The Craft Corner with Guest Jason Evans

If you’re reading this, congratulations. You’ve overcome that raspy, small voice in your head telling you not to write your story. Telling you that your dream of writing and publishing is a fool’s quest. You have also overcome those well-meaning people who tried to talk you out of it.

You: “I’m going to write a book!”

Friend with blank stare on their face: “um . . . Really?”

You: “Yup! I’ve had this idea in my head for a long time and I am going to turn it into a book!”

Friend rolls eyes: “Oh please. Do you know what the statistical chances of actually making money are?”

That person may be sincere in their desire to save you from pain and suffering. Or, they could be a jerk. Either way, you’ve ignored them and decided to press on. Good for you!

But writing a book is hard work. You have all these scene’s floating in your head. You’ve got side characters to flesh out and fight scenes or love scenes to describe. It’s an exciting time!

I want to encourage you. Keep writing your story. But right now you need to stop and listen to me.

Your memorable characters, the unique plot twist, the heart pounding car chase through the Vatican. None of it matters if your prose get in the way.

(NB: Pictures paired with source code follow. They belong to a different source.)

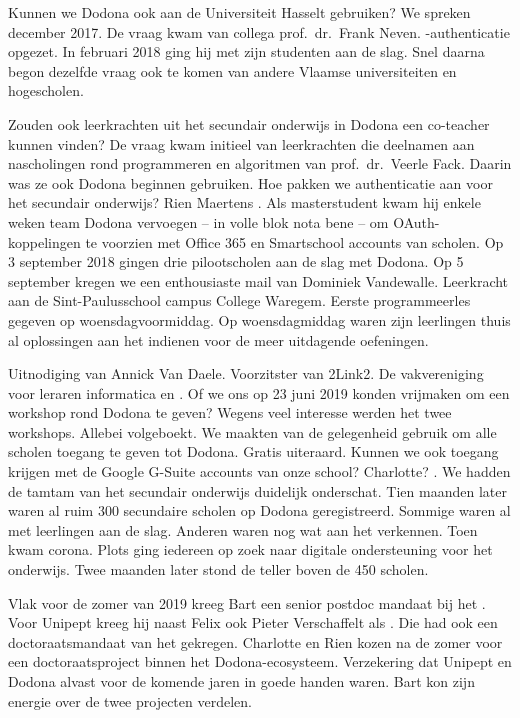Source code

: Kunnen we Dodona ook aan de Universiteit Hasselt gebruiken?
We spreken december 2017.
De vraag kwam van collega prof.\ dr.\ Frank Neven.
-authenticatie opgezet.
In februari 2018 ging hij met zijn studenten aan de slag.
Snel daarna begon dezelfde vraag ook te komen van andere Vlaamse universiteiten en hogescholen.

Zouden ook leerkrachten uit het secundair onderwijs in Dodona een co-teacher kunnen vinden?
De vraag kwam initieel van leerkrachten die deelnamen aan nascholingen rond programmeren en algoritmen van prof.\ dr.\ Veerle Fack.
Daarin was ze ook Dodona beginnen gebruiken.
Hoe pakken we authenticatie aan voor het secundair onderwijs?
Rien Maertens .
Als masterstudent kwam hij enkele weken team Dodona vervoegen -- in volle blok nota bene -- om OAuth-koppelingen te voorzien met Office 365 en Smartschool accounts van scholen.
Op 3 september 2018 gingen drie pilootscholen aan de slag met Dodona.
Op 5 september kregen we een enthousiaste mail van Dominiek Vandewalle.
Leerkracht  aan de Sint-Paulusschool campus College Waregem.
Eerste programmeerles gegeven op woensdagvoormiddag.
Op woensdagmiddag waren zijn leerlingen thuis al oplossingen aan het indienen voor de meer uitdagende oefeningen.

Uitnodiging van Annick Van Daele.
Voorzitster van 2Link2.
De vakvereniging voor leraren informatica en .
Of we ons op 23 juni 2019 konden vrijmaken om een workshop rond Dodona te geven?
Wegens veel interesse werden het twee workshops.
Allebei volgeboekt.
We maakten van de gelegenheid gebruik om alle scholen toegang te geven tot Dodona.
Gratis uiteraard.
Kunnen we ook toegang krijgen met de Google G-Suite accounts van onze school?
Charlotte?
.
We hadden de tamtam van het secundair onderwijs duidelijk onderschat.
Tien maanden later waren al ruim 300 secundaire scholen op Dodona geregistreerd.
Sommige waren al met leerlingen aan de slag.
Anderen waren nog wat aan het verkennen.
Toen kwam corona.
Plots ging iedereen op zoek naar digitale ondersteuning voor het onderwijs.
Twee maanden later stond de teller boven de 450 scholen.

Vlak voor de zomer van 2019 kreeg Bart een senior postdoc mandaat bij het \@.
Voor Unipept kreeg hij naast Felix ook Pieter Verschaffelt als .
Die had ook een doctoraatsmandaat van het  gekregen.
Charlotte en Rien kozen na de zomer voor een doctoraatsproject binnen het Dodona-ecosysteem.
Verzekering dat Unipept en Dodona alvast voor de komende jaren in goede handen waren.
Bart kon zijn energie over de twee projecten verdelen.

I am talking about simple sentence construction. Subject, verb & prepositional phrase.

Look, if you go to your favorite search engine and ask “How many words are in the English language?” You will find a website called languagemonitor.com, which states there are 1,025,109 words in English.

Holy crap. That is a lot of words!

A large part of your writer’s journey will be figuring out what words to use and what order to put them in. That is sentence craft.

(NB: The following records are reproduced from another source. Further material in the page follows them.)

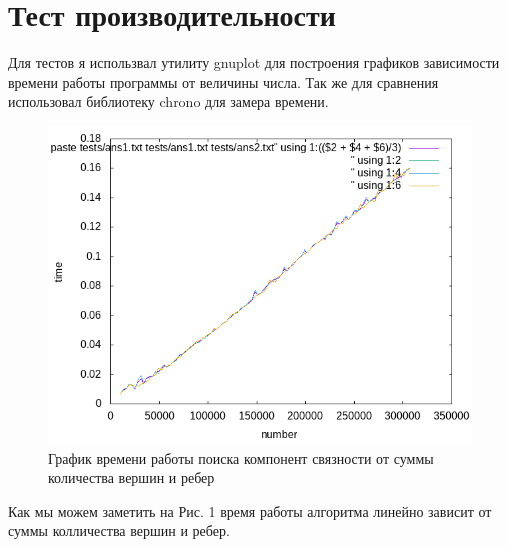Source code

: 
\section{Тест производительности}

Для тестов я использвал утилиту gnuplot для построения графиков зависимости времени работы программы от величины числа. Так же для сравнения использовал библиотеку chrono для замера времени.

\begin{figure}[h]
  \begin{center}
    \includegraphics[scale=0.8]{../plots/plot1.png}
  \end{center}
  \caption{График времени работы поиска компонент связности от суммы количества вершин и ребер}
\end{figure}

Как мы можем заметить на Рис. 1 время работы алгоритма линейно зависит от суммы колличества вершин и ребер.

\pagebreak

Here’s some basic tips I have learned as I have improved as a writer.

1.) Less is more.

When writing, be as impactful as you can with the least amount of words. An example:

John was running through the field, trying to avoid the police who were running after him.

Now compare that sentence to this:

John ran through the field with the police close behind.

I don’t know about you, but the 2nd sentence is clearer, more concise. It conveys the same information as the first one, but is easier to read.

2.) Avoid conjunctions when you can.

I grew up believing conjunctions were awesome. Big, cumbersome compound sentences sounded awesome to my teen-aged mind. Now they sound convoluted. Take a gander at this.

Mary got back into her car and drove to work at the job she hated and dealt with her cranky boss who would be angry with her because she was late.

I know it’s a run-on. But look at this this one.

Mary got back into her car. She drove to the job she hated knowing her cranky boss would be angry with her. She was late.

Three perfectly good sentences out of that compound sentence mess.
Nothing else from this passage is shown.